Let us now calculate the force on the block due to acceleration of the trolley.For this, consider that the frictional force between the block and trolley is zero. Since the block moves in the opposite direction due to acceleration of the trolley. The acceleration of the block is $- 5\,{\text{m/}}{{\text{s}}^2}$.Substitute $5\,{\text{kg}}$ for $m$ and $- 5\,{\text{m/}}{{\text{s}}^2}$ for $a$ in equation (2).
$F = \left( {5\,{\text{kg}}} \right)\left( { - 5\,{\text{m/}}{{\text{s}}^2}} \right)$
$\therefore F = - 25\,{\text{N}}$
Hence, the force on the block due to motion of the trolley is $25\,{\text{N}}$.The negative sign indicates that the motion of the block and acceleration of the trolley has opposite directions.Since the block is stationary in the trolley, the static frictional force must be equal to the force on the block due to motion of the trolley.Therefore, the frictional force between the block and trolley is $25\,{\text{N}}$.

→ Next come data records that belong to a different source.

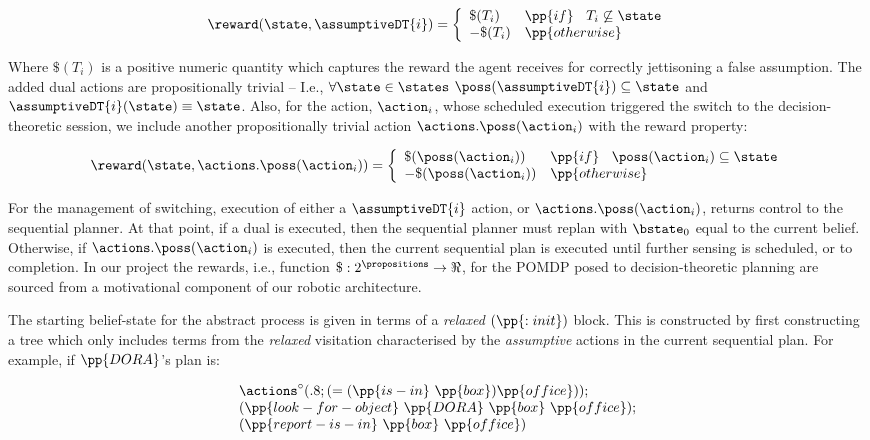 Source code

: \[
\reward(\state, \assumptiveDT{i}) = \bigg\{ \begin{array}{ll}
\$(T_i) & \pp{if}~\;\;T_i \not\subseteq \state \\
-\$(T_i) & \pp{otherwise} \\
\end{array}
\]

\noindent Where $\$(T_i)$ is a positive numeric quantity which
captures the reward the agent receives for correctly jettisoning a
false assumption. The added dual actions are propositionally trivial
-- I.e., $\forall\state\in\states$ $\poss(\assumptiveDT{i})
\subseteq \state$ and $\assumptiveDT{i}(\state) \equiv \state$.  Also, for the action,
$\action_i$, whose scheduled execution triggered the switch to the
decision-theoretic session, we include another propositionally trivial
action $\actions.\poss(\action_i)$ with the reward property:

\[
\reward(\state, \actions.\poss(\action_i)) = \bigg\{ \begin{array}{ll}
\$(\poss(\action_i)) & \pp{if}~\;\; \poss(\action_i) \subseteq \state \\
-\$(\poss(\action_i)) & \pp{otherwise} \\
\end{array}
\]


For the management of switching, execution of either a
$\assumptiveDT{i}$ action, or $\actions.\poss(\action_i)$, returns
control to the sequential planner. At that point, if a dual is
executed, then the sequential planner must replan with $\bstate_0$
equal to the current belief. Otherwise, if $\actions.\poss(\action_i)$
is executed, then the current sequential plan is executed until
further sensing is scheduled, or to completion. In our project the
rewards, i.e., function $\$:2^\propositions\to\Re$, for the POMDP
posed to decision-theoretic planning are sourced from a motivational
component of our robotic architecture.

The starting belief-state for the abstract process is given in terms
of a {\em relaxed} $(\pp{:init})$ block.  This is constructed by first
constructing a tree which only includes terms from the {\em relaxed}
visitation characterised by the {\em assumptive} actions in the
current sequential plan. For example, if $\pp{DORA}$'s plan is:

\[
\begin{array}{l}
\actions^{\circ}(.8;(=(\pp{is-in}~\pp{box})\pp{office}));\\
(\pp{look-for-object}~\pp{DORA}~\pp{box}~\pp{office});\\
(\pp{report-is-in}~\pp{box}~\pp{office})
\end{array}
\]

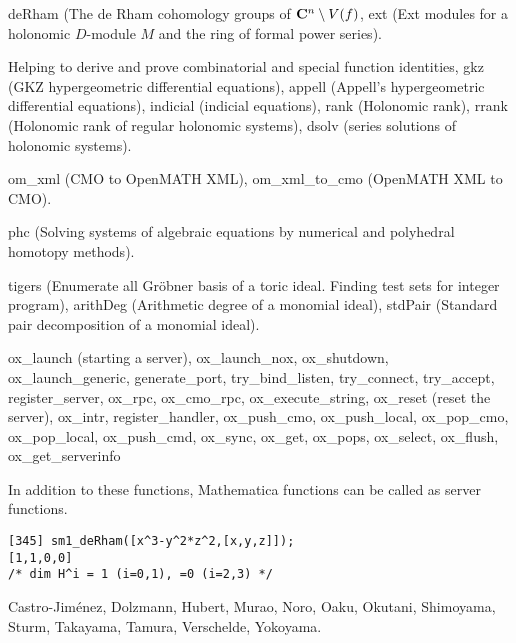 \noindent
{deRham} (The de Rham cohomology groups of
${\bf C}^n \setminus V(f)$,
{ext} (Ext modules for a holonomic $D$-module $M$
and the ring of formal power series).

\medbreak
\noindent
{}

\noindent
Helping to derive and prove {combinatorial} and
{special function identities},
{gkz} (GKZ hypergeometric differential equations),
{appell} (Appell's hypergeometric differential equations),
{indicial} (indicial equations),
{rank} (Holonomic rank),
{rrank} (Holonomic rank of regular holonomic systems),
{dsolv} (series solutions of holonomic systems).

\medbreak
\noindent
{}

\noindent
{om\_xml} (CMO to OpenMATH XML),
{om\_xml\_to\_cmo} (OpenMATH XML to CMO).

\medbreak
\noindent
{}

\noindent
{phc} (Solving systems of algebraic equations by
numerical and polyhedral homotopy methods).

\medbreak
\noindent
{}

\noindent
{tigers} (Enumerate all Gr\"obner basis of a toric ideal.
Finding test sets for integer program),
{arithDeg} (Arithmetic degree of a monomial ideal),
{stdPair} (Standard pair decomposition of a monomial ideal).

\medbreak
\noindent
{}

\noindent
{ox\_launch} (starting a server),
{ox\_launch\_nox},
{ox\_shutdown},
{ox\_launch\_generic},
{generate\_port},
{try\_bind\_listen},
{try\_connect},
{try\_accept},
{register\_server},
{ox\_rpc},
{ox\_cmo\_rpc},
{ox\_execute\_string},
{ox\_reset} (reset the server),
{ox\_intr},
{register\_handler},
{ox\_push\_cmo},
{ox\_push\_local},
{ox\_pop\_cmo},
{ox\_pop\_local},
{ox\_push\_cmd},
{ox\_sync},
{ox\_get},
{ox\_pops},
{ox\_select},
{ox\_flush},
{ox\_get\_serverinfo}

\medbreak
\noindent
In addition to these functions, {Mathematica functions}
can be called as server functions.

\medbreak
\noindent
{}
{\footnotesize
\begin{verbatim}
[345] sm1_deRham([x^3-y^2*z^2,[x,y,z]]);
[1,1,0,0]
/* dim H^i = 1 (i=0,1), =0 (i=2,3) */
\end{verbatim}}



\medbreak
\noindent
{}
Castro-Jim\'enez, Dolzmann, Hubert, Murao, Noro, Oaku, Okutani,
Shimoyama, Sturm, Takayama, Tamura, Verschelde, Yokoyama.
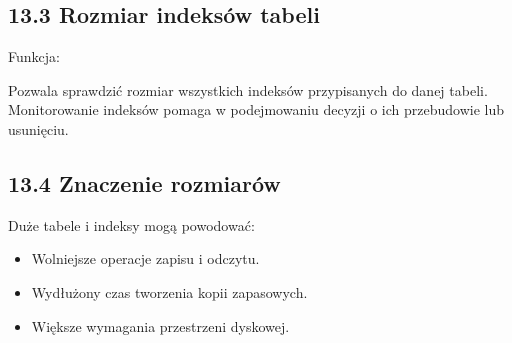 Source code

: \documentclass[a4paper,11pt,polish]{sphinxmanual}
\begin{document}
\begin{sphinxVerbatim}[commandchars=\\\{\}]
    
    
 
   
\end{sphinxVerbatim}


\subsection{13.3 Rozmiar indeksów tabeli}
\label{\detokenize{Konfiguracja_baz_danych/Konfiguracja_baz_danych:rozmiar-indeksow-tabeli}}
\sphinxAtStartPar
Funkcja:

\begin{sphinxVerbatim}[commandchars=\\\{\}]
\end{sphinxVerbatim}

\sphinxAtStartPar
Pozwala sprawdzić rozmiar wszystkich indeksów przypisanych do danej tabeli. Monitorowanie indeksów pomaga w podejmowaniu decyzji o ich przebudowie lub usunięciu.


\subsection{13.4 Znaczenie rozmiarów}
\label{\detokenize{Konfiguracja_baz_danych/Konfiguracja_baz_danych:znaczenie-rozmiarow}}
\sphinxAtStartPar
Duże tabele i indeksy mogą powodować:
\begin{itemize}
\item {} 
\sphinxAtStartPar
Wolniejsze operacje zapisu i odczytu.

\item {} 
\sphinxAtStartPar
Wydłużony czas tworzenia kopii zapasowych.

\item {} 
\sphinxAtStartPar
Większe wymagania przestrzeni dyskowej.

\end{itemize}
\end{document}
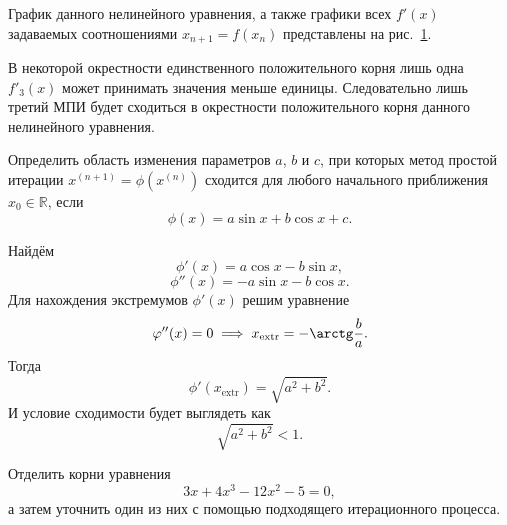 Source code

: \documentclass[a4paper]{article}
\begin{document}
\begin{sol}
График данного нелинейного уравнения, а также графики
всех $f'(x)$ задаваемых соотношениями $x_{n+1}=f(x_n)$
представлены на рис.~\ref{fig:1}.\begin{figure}[]
	\centering
	\caption{}
	\label{fig:1}
\end{figure}
В некоторой окрестности единственного
положительного корня лишь одна $f'_3(x)$ может принимать значения
меньше единицы. Следовательно лишь третий МПИ будет сходиться
в окрестности положительного корня данного нелинейного уравнения.
\end{sol} 
\begin{hiProb}[11.1а]
Определить область изменения параметров $a$, $b$ и $c$, при
которых метод простой итерации $x^{(n+1)}=\phi\left( x^{(n)} \right) $ сходится для любого начального приближения $x_0 \in \mathbb{R}$, если 
\[
	\phi(x)=a \sin x +b \cos x+c
.\] 
\end{hiProb}
\begin{sol}
Найдём
\[
	\phi'(x)=a \cos x-b \sin x
 ,\] 
\[
	\phi''(x)=-a \sin x- b \cos x
.\] 
Для нахождения экстремумов $\phi'(x)$ решим уравнение
\[
	\phi''(x)=0 \implies x_\text{extr} = -\arctg \frac{b}{a}
.\]
Тогда
\[
	\phi'(x_{\text{extr}})=\sqrt{a^2+b^2} 
.\] 
И условие сходимости будет выглядеть как
\[
\sqrt{a^2+b^2} <1
.\] 
\end{sol}
\begin{hiProb}[12.4б]
Отделить корни уравнения
\[
3x+4x^3-12x^2-5=0
 ,\] 
а затем уточнить один из них с помощью подходящего итерационного
процесса.
\end{hiProb}
\end{document}
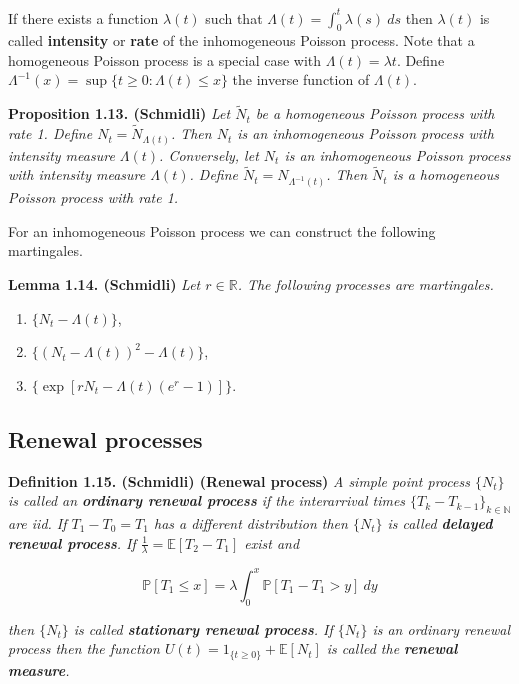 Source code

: \documentclass[a4paper,12pt,openany]{book}
\providecommand{\tightlist}{%
 \setlength{\itemsep}{0pt}\setlength{\parskip}{0pt}}
\begin{document}
If there exists a function \(\lambda(t)\) such that \(\Lambda(t) = \int_0^t \lambda(s)\ ds\) then \(\lambda(t)\) is called \textbf{intensity} or \textbf{rate} of the inhomogeneous Poisson process. Note that a homogeneous Poisson process is a special case with \(\Lambda(t) = \lambda t\). Define \(\Lambda^{−1}(x) = \sup\{t \ge 0 : \Lambda(t) \le x\}\) the inverse function of \(\Lambda(t)\).

\textbf{Proposition 1.13. (Schmidli)} \emph{Let \(\tilde N_t\) be a homogeneous Poisson process with rate 1. Define \(N_t=\tilde N_{\Lambda (t)}\). Then \(N_t\) is an inhomogeneous Poisson process with intensity measure \(\Lambda(t)\). Conversely, let \(N_t\) is an inhomogeneous Poisson process with intensity measure \(\Lambda(t)\). Define \(\tilde N_t=N_{\Lambda^{-1}(t)}\). Then \(\tilde N_t\) is a homogeneous Poisson process with rate 1.}

For an inhomogeneous Poisson process we can construct the following martingales.

\textbf{Lemma 1.14. (Schmidli)} \emph{Let \(r\in \mathbb R\). The following processes are martingales.}

\begin{enumerate}
\def\labelenumi{\roman{enumi})}
\tightlist
\item
  \(\{N_t-\Lambda(t)\}\),
\item
  \(\{(N_t-\Lambda(t))^2-\Lambda(t)\}\),
\item
  \(\{\exp[rN_t-\Lambda(t)(e^r-1)]\}\).
\end{enumerate}

\hypertarget{renewal-processes}{%
\subsection{Renewal processes}\label{renewal-processes}}

\textbf{Definition 1.15. (Schmidli) (Renewal process)} \emph{A simple point process \(\{N_t\}\) is called an \textbf{ordinary renewal process} if the interarrival times \(\{T_k-T_{k-1}\}_{k\in\mathbb N}\) are iid. If \(T_1-T_0=T_1\) has a different distribution then \(\{N_t\}\) is called \textbf{delayed renewal process}. If \(\frac{1}{\lambda}=\mathbb E[T_2-T_1]\) exist and}

\[
\mathbb P[T_1\le x]=\lambda\int_0^x\mathbb P[T_1-T_1>y]\ dy
\]

\emph{then \(\{N_t\}\) is called \textbf{stationary renewal process}. If \(\{N_t\}\) is an ordinary renewal process then the function \(U(t)=1_{\{t\ge 0\}}+\mathbb E[N_t]\) is called the \textbf{renewal measure}.}
\end{document}
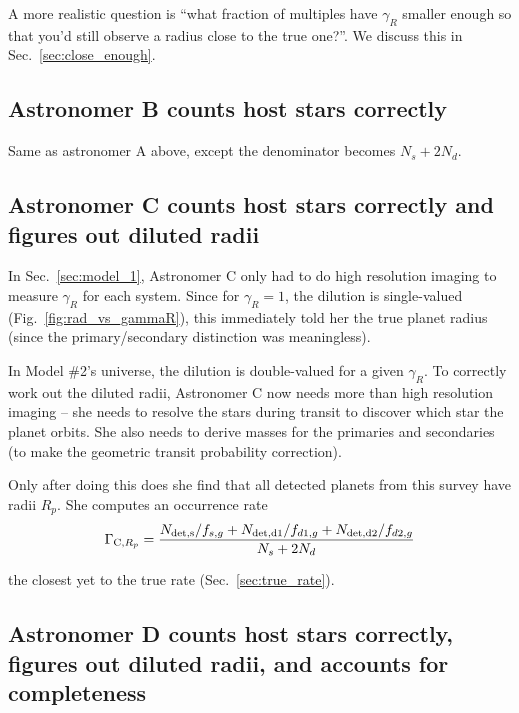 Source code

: \documentclass{emulateapj}
\begin{document}
A more realistic question is ``what fraction of multiples have $\gamma_R$ 
smaller enough so that you'd still observe a radius close to the true one?''. 
We discuss this in Sec.~\ref{sec:close_enough}.

\subsection{Astronomer B counts host stars correctly}

Same as astronomer A above, except the denominator becomes $N_s + 2N_d$.

\subsection{Astronomer C counts host stars correctly and figures out diluted
radii}

In Sec.~\ref{sec:model_1}, Astronomer C only had to do high resolution 
imaging to measure $\gamma_R$ for each system. Since for $\gamma_R = 1$, the 
dilution is single-valued (Fig.~\ref{fig:rad_vs_gammaR}), this immediately 
told her the true planet radius (since the primary/secondary distinction was 
meaningless).

In Model \#2's universe, the dilution is double-valued for a given $\gamma_R$.
To correctly work out the diluted radii, Astronomer C now needs more than high 
resolution imaging -- she needs to resolve the stars during transit to 
discover which star the planet orbits.
She also needs to derive masses for the primaries and secondaries (to make the 
geometric transit probability correction).

Only after doing this does she find that all detected planets from this survey 
have radii $R_p$. She computes an occurrence rate
\begin{equation}
	\Gamma_{{\rm C},R_p} = 
	\frac
			{N_{\rm det,s}/f_{s,g} +
			  N_{\rm det,d1}/f_{d1,g} +
			  N_{\rm 	det,d2}/f_{d2,g}}
			{N_s + 2N_d}
\end{equation}

the closest yet to the true rate (Sec.~\ref{sec:true_rate}).


\subsection{Astronomer D counts host stars correctly, figures out diluted
radii, and accounts for completeness}
\end{document}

Hence, the correct option is D.

Note: The students may calculate the maximum static frictional force between the iron block and trolley and get confused that the correct answer is not given in the options. But we need to calculate the minimum frictional force for the iron block to be stationary on the trolley. So this force must be equal to the force on block due to motion of the trolley in the opposite direction to keep the block at rest.